Demnach liege die Nettobelastung in der Wohngebäudeversicherung bei rund 700 Mio. Euro, in der Hausratversicherung und in der Kfz-Kaskoversicherung jeweils bei rund 200 Mio. Euro, berichtet die Nachrichtenagentur Reuters unter Berufung auf die Bafin-Umfrage. „Diese Kennzahlen stufen wir als recht valide ein“, betont Bafin-Exekutivdirektor Frank Grund. Die deutsche Finanzaufsicht hat rund 150 Erstversicherer und 28 Rückversicherer zu den Folgeschäden von „Bernd“ befragt.

„Aus den bisherigen Meldungen lässt sich aber ablesen, dass keine Bestandsgefährdungen drohen – weder bei den Schaden- und Unfallversicherern noch bei den Rückversicherern.“

Frank Grund, Exekutivdirektor bei der Bafin

Sorgen um die Existenz macht sich Grund laut Bericht allerdings nicht – auch wenn es regional große Unterschiede gebe. Allerdings betonte er, dass Hauseigentümer die Überflutungen zum Anlass nehmen sollten, über ihren Versicherungsschutz nachzudenken. Weniger als die Hälfte der von der aktuellen Flutkatastrophe betroffenen Immobilienbesitzern und Unternehmern hätte eine Elementarschadenversicherung abgeschlossen.

Quelle: Statista

Lediglich 45 Prozent der deutschen Wohngebäude sind mit „erweitertem Naturgefahrenschutz (Elementar)“ und damit gegen Starkregen oder Hochwasser versichert. Nach Angaben des Gesamtverbandes der Deutschen Versicherungswirtschaft (GDV) waren 2019 in Rheinland-Pfalz 35 Prozent und in Nordrhein-Westfalen 45 Prozent der Wohngebäude entsprechend versichert. Bis 2017 waren Bayern, Nordrhein-Westfalen und Sachsen die Bundesländer, in denen Starkregen die höchsten Schäden deutschlandweit verursacht hatte.

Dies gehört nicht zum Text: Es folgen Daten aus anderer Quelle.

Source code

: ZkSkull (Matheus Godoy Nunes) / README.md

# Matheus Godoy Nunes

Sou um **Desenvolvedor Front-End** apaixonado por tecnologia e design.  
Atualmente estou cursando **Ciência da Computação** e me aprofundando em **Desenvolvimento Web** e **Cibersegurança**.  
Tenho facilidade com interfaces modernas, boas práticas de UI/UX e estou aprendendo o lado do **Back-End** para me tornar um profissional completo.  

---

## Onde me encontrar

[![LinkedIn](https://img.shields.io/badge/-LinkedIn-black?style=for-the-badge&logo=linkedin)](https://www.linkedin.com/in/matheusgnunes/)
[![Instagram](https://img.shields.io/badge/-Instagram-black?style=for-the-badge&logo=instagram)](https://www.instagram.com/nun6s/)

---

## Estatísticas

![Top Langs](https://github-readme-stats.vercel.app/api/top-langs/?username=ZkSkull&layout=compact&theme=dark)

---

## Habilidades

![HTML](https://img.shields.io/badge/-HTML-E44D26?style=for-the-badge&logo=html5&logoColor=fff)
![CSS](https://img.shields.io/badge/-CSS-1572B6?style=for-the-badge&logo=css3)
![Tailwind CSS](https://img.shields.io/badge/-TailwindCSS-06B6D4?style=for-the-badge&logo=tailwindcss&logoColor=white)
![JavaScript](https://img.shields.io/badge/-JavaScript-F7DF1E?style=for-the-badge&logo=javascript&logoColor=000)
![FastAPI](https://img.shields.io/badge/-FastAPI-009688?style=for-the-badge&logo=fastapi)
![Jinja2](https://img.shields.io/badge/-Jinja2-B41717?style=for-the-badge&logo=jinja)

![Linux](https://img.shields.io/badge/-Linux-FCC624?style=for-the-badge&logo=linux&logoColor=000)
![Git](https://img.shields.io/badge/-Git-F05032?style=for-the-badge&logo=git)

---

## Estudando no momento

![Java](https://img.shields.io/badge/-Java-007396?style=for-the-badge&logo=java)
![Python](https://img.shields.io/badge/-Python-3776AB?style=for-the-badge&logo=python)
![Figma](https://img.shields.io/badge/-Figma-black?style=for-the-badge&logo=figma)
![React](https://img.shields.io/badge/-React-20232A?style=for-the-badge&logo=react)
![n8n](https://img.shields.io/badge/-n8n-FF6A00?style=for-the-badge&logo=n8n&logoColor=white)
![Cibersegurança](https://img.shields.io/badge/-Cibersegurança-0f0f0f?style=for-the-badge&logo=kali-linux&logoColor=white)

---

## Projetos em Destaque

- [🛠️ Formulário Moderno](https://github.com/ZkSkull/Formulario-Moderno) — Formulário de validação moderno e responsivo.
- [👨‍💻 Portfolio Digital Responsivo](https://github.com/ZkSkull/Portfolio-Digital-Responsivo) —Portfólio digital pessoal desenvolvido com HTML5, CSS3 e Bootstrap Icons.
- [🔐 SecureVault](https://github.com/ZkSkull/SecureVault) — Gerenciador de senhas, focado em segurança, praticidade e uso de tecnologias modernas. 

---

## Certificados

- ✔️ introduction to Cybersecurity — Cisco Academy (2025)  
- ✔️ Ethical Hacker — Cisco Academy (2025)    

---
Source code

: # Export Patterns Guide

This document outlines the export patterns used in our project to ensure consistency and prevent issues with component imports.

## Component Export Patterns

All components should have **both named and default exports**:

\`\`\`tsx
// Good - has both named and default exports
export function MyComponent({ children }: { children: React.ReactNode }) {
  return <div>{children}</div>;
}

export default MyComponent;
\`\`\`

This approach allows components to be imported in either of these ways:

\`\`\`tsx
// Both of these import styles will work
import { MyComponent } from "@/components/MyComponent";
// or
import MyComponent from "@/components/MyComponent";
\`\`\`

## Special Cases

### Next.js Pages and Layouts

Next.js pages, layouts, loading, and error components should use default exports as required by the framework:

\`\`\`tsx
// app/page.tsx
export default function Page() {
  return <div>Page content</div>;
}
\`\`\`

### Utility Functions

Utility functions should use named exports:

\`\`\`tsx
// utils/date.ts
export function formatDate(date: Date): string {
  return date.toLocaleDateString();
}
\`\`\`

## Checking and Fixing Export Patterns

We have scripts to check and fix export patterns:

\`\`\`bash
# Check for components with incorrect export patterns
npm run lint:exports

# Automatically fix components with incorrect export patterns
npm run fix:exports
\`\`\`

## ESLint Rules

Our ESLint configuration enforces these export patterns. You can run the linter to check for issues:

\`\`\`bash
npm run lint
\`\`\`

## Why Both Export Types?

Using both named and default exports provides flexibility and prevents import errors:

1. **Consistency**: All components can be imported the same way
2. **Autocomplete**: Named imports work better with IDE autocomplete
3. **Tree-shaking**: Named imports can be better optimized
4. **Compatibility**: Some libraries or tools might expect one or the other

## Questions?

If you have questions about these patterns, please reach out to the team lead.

Der GDV rechnet bislang mit einer Schadenbelastung durch „Bernd“ in Höhe von 4,5 bis 5,5 Mrd. Euro. „Die Schäden dürften sogar noch über denen des August-Hochwassers im Jahr 2002 von 4,65 Mrd, Euro liegen“, betone GDV-Hauptgeschäftsführer Jörg Asmussen. Damit dürfte 2021 für die Versicherer das wohl schadenträchtigste Jahr seit 2002 werden. Damals lag der versicherte Unwetterschaden laut GDV bei 10,9 Mrd. Euro.

Quelle: GDV

Allein für die R+V Versicherung dürfte „Bernd“ schon jetzt das teuerste Schadenereignis in der Geschichte sein. Der Genossenschaftsversicherer in Wiesbaden rechnet derzeit mit einer Schadenbelastung von bislang rund 470 Mio. Euro. Insgesamt seien rund 14.000 Schadenmeldungen eingegangen. Das endgültige Ausmaß der Schäden steht aber noch lange nicht fest.

„Wir stocken unsere Schadenreserven täglich auf, weil die Gutachter bei der Besichtigung vor Ort feststellen, dass die Zerstörungen vielfach weit schlimmer sind als befürchtet.“

Norbert Rollinger, Vorstandsvorsitzender der R+V Versicherung

Deutlich teurer fällt im Vergleich die Bilanz der Provinzial aus: Bislang haben die Kunden der Provinzial konzernweit (Stand: 2. August 2021) insgesamt 33.142 Schäden mit einem Volumen von 761,3 Mio. Euro gemeldet. „Das Tiefdruckgebiet ‘Bernd’ ist das größte und teuerste Schadenereignis in der Geschichte der Provinzial“, konstatierte Wolfgang Breuer, Vorstandsvorsitzender der Provinzial Holding.

Auch die Allianz treffen Juli-Unwetter mit Sturmtief „Bernd“ hart: Insgesamt verzeichnete der Versicherer bislang mehr als 30.000 Schadenmeldungen zu beschädigten Häusern und Hausrat sowie von über 5.000 Fahrzeugschäden mit einem Schadenvolumen vor Rückversicherung in Höhe von mehr als 500 Mio. Euro. Dabei habe die Allianz von den bisher gemeldeten 14.500 Sachschäden durch „Bernd“ (Gebäude und Hausrat) bereits 4.700 Schadenfälle vollständig mit den Kunden abgerechnet. Bis heute wurden schon über 58 Mio. Euro ausbezahlt.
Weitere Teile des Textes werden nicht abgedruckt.